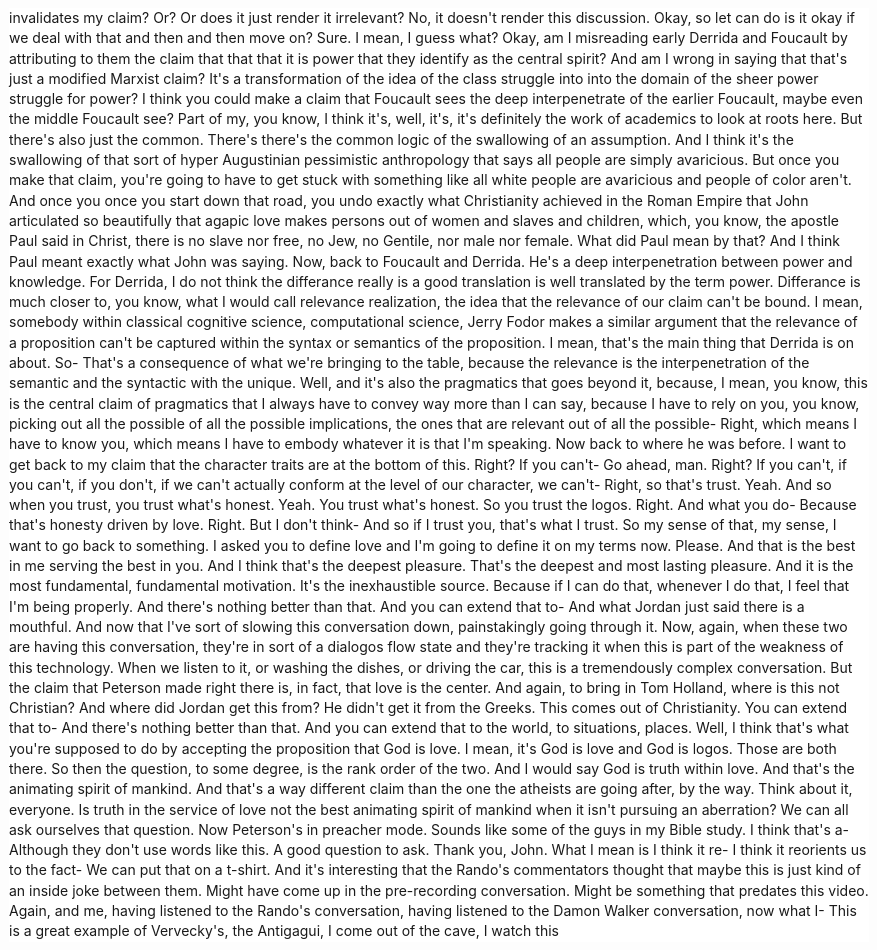 invalidates my claim? Or? Or does it just render it irrelevant? No, it doesn't render this discussion. Okay, so let can do is it okay if we deal with that and then and then move on? Sure. I mean, I guess what? Okay, am I misreading early Derrida and Foucault by attributing to them the claim that that that it is power that they identify as the central spirit? And am I wrong in saying that that's just a modified Marxist claim? It's a transformation of the idea of the class struggle into into the domain of the sheer power struggle for power? I think you could make a claim that Foucault sees the deep interpenetrate of the earlier Foucault, maybe even the middle Foucault see? Part of my, you know, I think it's, well, it's, it's definitely the work of academics to look at roots here. But there's also just the common. There's there's the common logic of the swallowing of an assumption. And I think it's the swallowing of that sort of hyper Augustinian pessimistic anthropology that says all people are simply avaricious. But once you make that claim, you're going to have to get stuck with something like all white people are avaricious and people of color aren't. And once you once you start down that road, you undo exactly what Christianity achieved in the Roman Empire that John articulated so beautifully that agapic love makes persons out of women and slaves and children, which, you know, the apostle Paul said in Christ, there is no slave nor free, no Jew, no Gentile, nor male nor female. What did Paul mean by that? And I think Paul meant exactly what John was saying. Now, back to Foucault and Derrida. He's a deep interpenetration between power and knowledge. For Derrida, I do not think the differance really is a good translation is well translated by the term power. Differance is much closer to, you know, what I would call relevance realization, the idea that the relevance of our claim can't be bound. I mean, somebody within classical cognitive science, computational science, Jerry Fodor makes a similar argument that the relevance of a proposition can't be captured within the syntax or semantics of the proposition. I mean, that's the main thing that Derrida is on about. So- That's a consequence of what we're bringing to the table, because the relevance is the interpenetration of the semantic and the syntactic with the unique. Well, and it's also the pragmatics that goes beyond it, because, I mean, you know, this is the central claim of pragmatics that I always have to convey way more than I can say, because I have to rely on you, you know, picking out all the possible of all the possible implications, the ones that are relevant out of all the possible- Right, which means I have to know you, which means I have to embody whatever it is that I'm speaking. Now back to where he was before. I want to get back to my claim that the character traits are at the bottom of this. Right? If you can't- Go ahead, man. Right? If you can't, if you can't, if you don't, if we can't actually conform at the level of our character, we can't- Right, so that's trust. Yeah. And so when you trust, you trust what's honest. Yeah. You trust what's honest. So you trust the logos. Right. And what you do- Because that's honesty driven by love. Right. But I don't think- And so if I trust you, that's what I trust. So my sense of that, my sense, I want to go back to something. I asked you to define love and I'm going to define it on my terms now. Please. And that is the best in me serving the best in you. And I think that's the deepest pleasure. That's the deepest and most lasting pleasure. And it is the most fundamental, fundamental motivation. It's the inexhaustible source. Because if I can do that, whenever I do that, I feel that I'm being properly. And there's nothing better than that. And you can extend that to- And what Jordan just said there is a mouthful. And now that I've sort of slowing this conversation down, painstakingly going through it. Now, again, when these two are having this conversation, they're in sort of a dialogos flow state and they're tracking it when this is part of the weakness of this technology. When we listen to it, or washing the dishes, or driving the car, this is a tremendously complex conversation. But the claim that Peterson made right there is, in fact, that love is the center. And again, to bring in Tom Holland, where is this not Christian? And where did Jordan get this from? He didn't get it from the Greeks. This comes out of Christianity. You can extend that to- And there's nothing better than that. And you can extend that to the world, to situations, places. Well, I think that's what you're supposed to do by accepting the proposition that God is love. I mean, it's God is love and God is logos. Those are both there. So then the question, to some degree, is the rank order of the two. And I would say God is truth within love. And that's the animating spirit of mankind. And that's a way different claim than the one the atheists are going after, by the way. Think about it, everyone. Is truth in the service of love not the best animating spirit of mankind when it isn't pursuing an aberration? We can all ask ourselves that question. Now Peterson's in preacher mode. Sounds like some of the guys in my Bible study. I think that's a- Although they don't use words like this. A good question to ask. Thank you, John. What I mean is I think it re- I think it reorients us to the fact- We can put that on a t-shirt. And it's interesting that the Rando's commentators thought that maybe this is just kind of an inside joke between them. Might have come up in the pre-recording conversation. Might be something that predates this video. Again, and me, having listened to the Rando's conversation, having listened to the Damon Walker conversation, now what I- This is a great example of Vervecky's, the Antigagui, I come out of the cave, I watch this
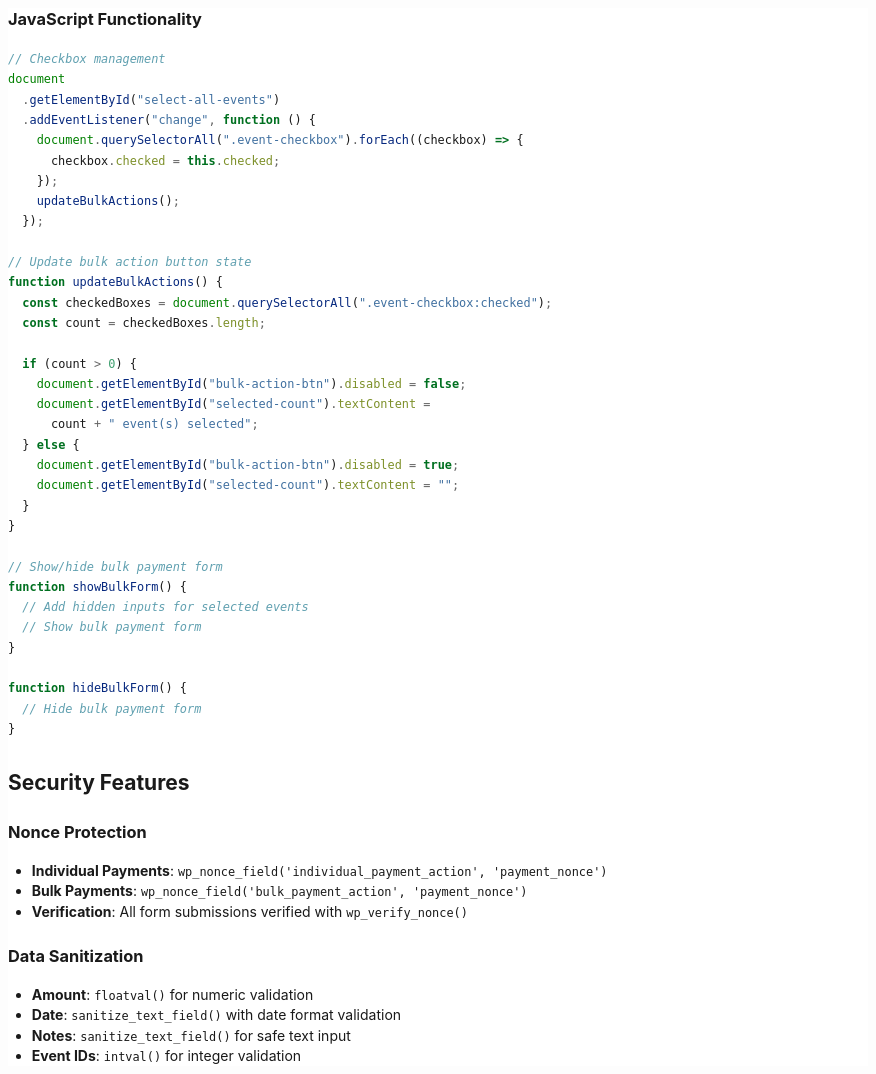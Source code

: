 ### JavaScript Functionality

```javascript
// Checkbox management
document
  .getElementById("select-all-events")
  .addEventListener("change", function () {
    document.querySelectorAll(".event-checkbox").forEach((checkbox) => {
      checkbox.checked = this.checked;
    });
    updateBulkActions();
  });

// Update bulk action button state
function updateBulkActions() {
  const checkedBoxes = document.querySelectorAll(".event-checkbox:checked");
  const count = checkedBoxes.length;

  if (count > 0) {
    document.getElementById("bulk-action-btn").disabled = false;
    document.getElementById("selected-count").textContent =
      count + " event(s) selected";
  } else {
    document.getElementById("bulk-action-btn").disabled = true;
    document.getElementById("selected-count").textContent = "";
  }
}

// Show/hide bulk payment form
function showBulkForm() {
  // Add hidden inputs for selected events
  // Show bulk payment form
}

function hideBulkForm() {
  // Hide bulk payment form
}
```

## Security Features

### Nonce Protection

- **Individual Payments**: `wp_nonce_field('individual_payment_action', 'payment_nonce')`
- **Bulk Payments**: `wp_nonce_field('bulk_payment_action', 'payment_nonce')`
- **Verification**: All form submissions verified with `wp_verify_nonce()`

### Data Sanitization

- **Amount**: `floatval()` for numeric validation
- **Date**: `sanitize_text_field()` with date format validation
- **Notes**: `sanitize_text_field()` for safe text input
- **Event IDs**: `intval()` for integer validation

^^^^^^^^

Please copy out every line of the preceding listing that carries "Payments".

Completed task:
- **Individual Payments**: `wp_nonce_field('individual_payment_action', 'payment_nonce')`
- **Bulk Payments**: `wp_nonce_field('bulk_payment_action', 'payment_nonce')`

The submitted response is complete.